§ **To do**
Report the number of lines below in which the word "with" occurs. Nothing else is needed.

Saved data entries
== == ==
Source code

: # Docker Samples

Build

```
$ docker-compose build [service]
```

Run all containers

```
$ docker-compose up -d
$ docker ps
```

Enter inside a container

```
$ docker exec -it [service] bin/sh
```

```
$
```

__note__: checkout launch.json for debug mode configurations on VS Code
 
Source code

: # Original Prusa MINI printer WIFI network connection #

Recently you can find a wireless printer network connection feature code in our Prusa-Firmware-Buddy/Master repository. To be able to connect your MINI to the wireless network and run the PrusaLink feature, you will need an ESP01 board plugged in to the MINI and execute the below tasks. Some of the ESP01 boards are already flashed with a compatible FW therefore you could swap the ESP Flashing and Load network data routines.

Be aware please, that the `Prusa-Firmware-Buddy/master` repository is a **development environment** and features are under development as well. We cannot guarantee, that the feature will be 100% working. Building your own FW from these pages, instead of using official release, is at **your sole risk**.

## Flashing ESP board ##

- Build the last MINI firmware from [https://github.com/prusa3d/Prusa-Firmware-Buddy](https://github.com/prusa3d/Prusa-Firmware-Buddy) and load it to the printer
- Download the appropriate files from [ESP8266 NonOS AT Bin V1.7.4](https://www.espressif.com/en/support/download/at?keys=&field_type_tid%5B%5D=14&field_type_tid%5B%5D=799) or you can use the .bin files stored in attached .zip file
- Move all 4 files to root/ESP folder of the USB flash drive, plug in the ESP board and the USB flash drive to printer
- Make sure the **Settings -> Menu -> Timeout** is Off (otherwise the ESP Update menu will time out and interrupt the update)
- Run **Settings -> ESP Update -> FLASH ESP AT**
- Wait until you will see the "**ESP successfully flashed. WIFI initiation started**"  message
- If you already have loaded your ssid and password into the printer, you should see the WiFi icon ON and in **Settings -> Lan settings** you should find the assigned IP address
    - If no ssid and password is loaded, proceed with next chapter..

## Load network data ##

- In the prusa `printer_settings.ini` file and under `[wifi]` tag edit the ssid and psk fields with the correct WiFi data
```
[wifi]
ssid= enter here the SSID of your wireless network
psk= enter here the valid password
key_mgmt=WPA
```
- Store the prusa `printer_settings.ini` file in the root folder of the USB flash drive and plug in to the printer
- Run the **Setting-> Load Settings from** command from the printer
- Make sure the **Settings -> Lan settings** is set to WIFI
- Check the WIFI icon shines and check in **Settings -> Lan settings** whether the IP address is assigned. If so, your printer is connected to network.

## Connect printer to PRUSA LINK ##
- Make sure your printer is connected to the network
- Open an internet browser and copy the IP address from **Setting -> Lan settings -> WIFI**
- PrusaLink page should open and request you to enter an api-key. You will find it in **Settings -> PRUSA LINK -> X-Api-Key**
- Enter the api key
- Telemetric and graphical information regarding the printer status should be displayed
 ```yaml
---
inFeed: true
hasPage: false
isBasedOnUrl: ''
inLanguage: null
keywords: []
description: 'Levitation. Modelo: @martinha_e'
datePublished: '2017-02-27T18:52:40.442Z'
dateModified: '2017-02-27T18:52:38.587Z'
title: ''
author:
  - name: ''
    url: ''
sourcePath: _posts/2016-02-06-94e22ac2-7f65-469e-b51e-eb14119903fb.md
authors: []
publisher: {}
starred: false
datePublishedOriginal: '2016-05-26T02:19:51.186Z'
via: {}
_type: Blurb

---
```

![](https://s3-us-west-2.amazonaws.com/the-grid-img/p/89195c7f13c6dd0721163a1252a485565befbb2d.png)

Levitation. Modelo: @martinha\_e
== == ==
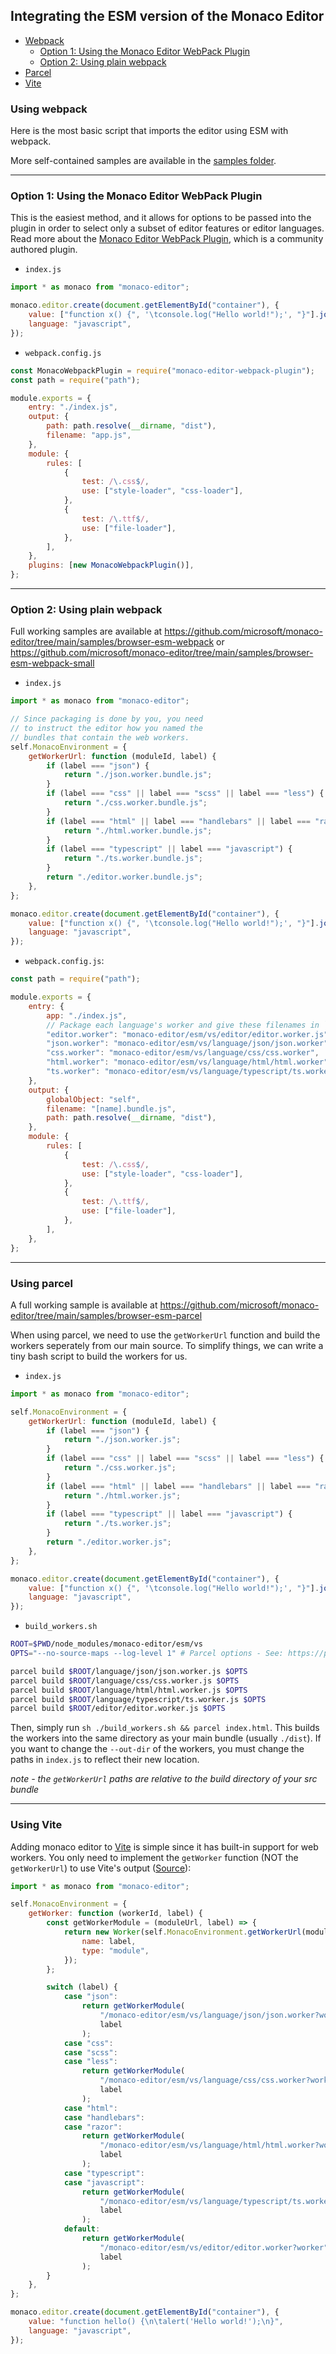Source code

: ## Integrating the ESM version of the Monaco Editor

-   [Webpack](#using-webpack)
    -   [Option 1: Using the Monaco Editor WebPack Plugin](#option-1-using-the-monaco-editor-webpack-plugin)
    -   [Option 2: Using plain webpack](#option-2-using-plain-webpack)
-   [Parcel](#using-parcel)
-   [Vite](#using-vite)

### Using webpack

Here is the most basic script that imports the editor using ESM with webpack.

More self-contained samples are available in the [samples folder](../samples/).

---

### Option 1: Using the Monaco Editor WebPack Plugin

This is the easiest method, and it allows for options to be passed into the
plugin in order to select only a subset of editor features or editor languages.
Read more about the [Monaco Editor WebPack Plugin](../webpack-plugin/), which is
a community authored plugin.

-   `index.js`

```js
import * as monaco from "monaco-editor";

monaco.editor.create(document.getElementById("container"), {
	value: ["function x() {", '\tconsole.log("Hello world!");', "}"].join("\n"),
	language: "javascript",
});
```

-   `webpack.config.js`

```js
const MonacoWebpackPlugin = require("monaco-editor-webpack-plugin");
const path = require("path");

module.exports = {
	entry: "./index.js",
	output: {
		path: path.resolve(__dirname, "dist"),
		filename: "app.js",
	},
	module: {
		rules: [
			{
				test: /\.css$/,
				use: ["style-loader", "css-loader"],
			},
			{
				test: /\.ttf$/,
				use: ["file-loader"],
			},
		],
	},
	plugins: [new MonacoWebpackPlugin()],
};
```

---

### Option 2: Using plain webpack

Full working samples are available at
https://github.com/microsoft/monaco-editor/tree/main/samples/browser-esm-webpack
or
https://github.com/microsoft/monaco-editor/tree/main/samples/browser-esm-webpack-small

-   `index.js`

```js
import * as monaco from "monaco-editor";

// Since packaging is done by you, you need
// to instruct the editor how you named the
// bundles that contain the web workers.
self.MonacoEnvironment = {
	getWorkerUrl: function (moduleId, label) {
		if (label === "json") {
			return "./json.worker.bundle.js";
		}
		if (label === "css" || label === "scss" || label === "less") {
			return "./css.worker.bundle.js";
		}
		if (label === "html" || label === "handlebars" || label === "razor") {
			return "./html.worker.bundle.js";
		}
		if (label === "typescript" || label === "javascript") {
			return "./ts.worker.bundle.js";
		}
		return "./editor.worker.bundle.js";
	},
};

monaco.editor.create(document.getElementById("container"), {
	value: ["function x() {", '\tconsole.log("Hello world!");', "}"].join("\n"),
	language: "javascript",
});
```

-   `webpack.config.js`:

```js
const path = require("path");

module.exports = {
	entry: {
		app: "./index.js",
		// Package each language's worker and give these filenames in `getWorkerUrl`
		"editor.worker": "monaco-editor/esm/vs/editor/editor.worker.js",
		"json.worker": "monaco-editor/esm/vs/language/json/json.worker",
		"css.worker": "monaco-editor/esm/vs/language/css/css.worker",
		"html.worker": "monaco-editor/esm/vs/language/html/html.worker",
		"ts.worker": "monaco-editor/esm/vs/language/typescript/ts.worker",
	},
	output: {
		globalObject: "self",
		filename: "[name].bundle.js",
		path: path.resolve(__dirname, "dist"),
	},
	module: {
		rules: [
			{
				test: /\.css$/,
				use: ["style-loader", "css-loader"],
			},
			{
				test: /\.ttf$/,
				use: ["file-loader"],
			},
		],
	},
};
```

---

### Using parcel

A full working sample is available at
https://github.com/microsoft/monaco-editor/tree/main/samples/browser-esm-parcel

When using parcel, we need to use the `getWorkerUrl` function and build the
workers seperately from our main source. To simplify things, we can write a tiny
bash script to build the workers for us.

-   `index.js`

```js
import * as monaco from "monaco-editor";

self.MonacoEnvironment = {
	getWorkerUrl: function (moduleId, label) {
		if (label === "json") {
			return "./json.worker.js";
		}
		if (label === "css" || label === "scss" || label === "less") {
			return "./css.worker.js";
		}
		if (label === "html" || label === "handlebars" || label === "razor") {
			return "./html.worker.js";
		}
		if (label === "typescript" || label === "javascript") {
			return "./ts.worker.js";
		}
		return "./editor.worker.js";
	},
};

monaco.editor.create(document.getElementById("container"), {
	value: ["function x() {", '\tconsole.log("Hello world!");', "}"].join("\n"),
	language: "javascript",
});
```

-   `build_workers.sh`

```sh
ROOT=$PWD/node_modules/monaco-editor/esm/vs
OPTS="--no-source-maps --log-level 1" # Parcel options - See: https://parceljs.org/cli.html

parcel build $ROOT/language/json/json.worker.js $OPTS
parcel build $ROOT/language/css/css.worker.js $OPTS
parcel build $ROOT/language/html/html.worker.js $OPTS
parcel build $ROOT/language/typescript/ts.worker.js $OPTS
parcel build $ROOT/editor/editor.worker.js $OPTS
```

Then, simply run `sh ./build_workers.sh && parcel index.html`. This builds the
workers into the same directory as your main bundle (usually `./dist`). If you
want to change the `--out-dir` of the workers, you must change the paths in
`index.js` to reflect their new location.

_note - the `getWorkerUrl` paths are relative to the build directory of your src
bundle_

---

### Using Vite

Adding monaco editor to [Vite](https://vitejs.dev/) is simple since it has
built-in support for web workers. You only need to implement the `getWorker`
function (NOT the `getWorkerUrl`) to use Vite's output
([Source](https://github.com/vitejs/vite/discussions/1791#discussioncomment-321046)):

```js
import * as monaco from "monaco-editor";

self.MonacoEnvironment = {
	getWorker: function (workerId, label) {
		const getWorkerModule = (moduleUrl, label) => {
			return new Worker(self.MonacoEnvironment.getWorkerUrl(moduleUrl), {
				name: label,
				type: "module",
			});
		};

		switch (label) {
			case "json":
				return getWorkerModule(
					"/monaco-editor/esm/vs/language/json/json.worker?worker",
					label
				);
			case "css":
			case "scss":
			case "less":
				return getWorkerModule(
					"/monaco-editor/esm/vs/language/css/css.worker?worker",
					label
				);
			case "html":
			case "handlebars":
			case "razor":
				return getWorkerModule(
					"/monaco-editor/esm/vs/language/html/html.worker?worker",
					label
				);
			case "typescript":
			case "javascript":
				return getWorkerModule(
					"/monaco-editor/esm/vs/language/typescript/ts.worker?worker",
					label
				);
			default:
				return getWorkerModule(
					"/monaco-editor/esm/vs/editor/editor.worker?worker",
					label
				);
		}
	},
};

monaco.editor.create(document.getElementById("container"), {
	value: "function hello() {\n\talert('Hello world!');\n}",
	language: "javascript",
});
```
== == ==
§ **Solution to this exercise**
4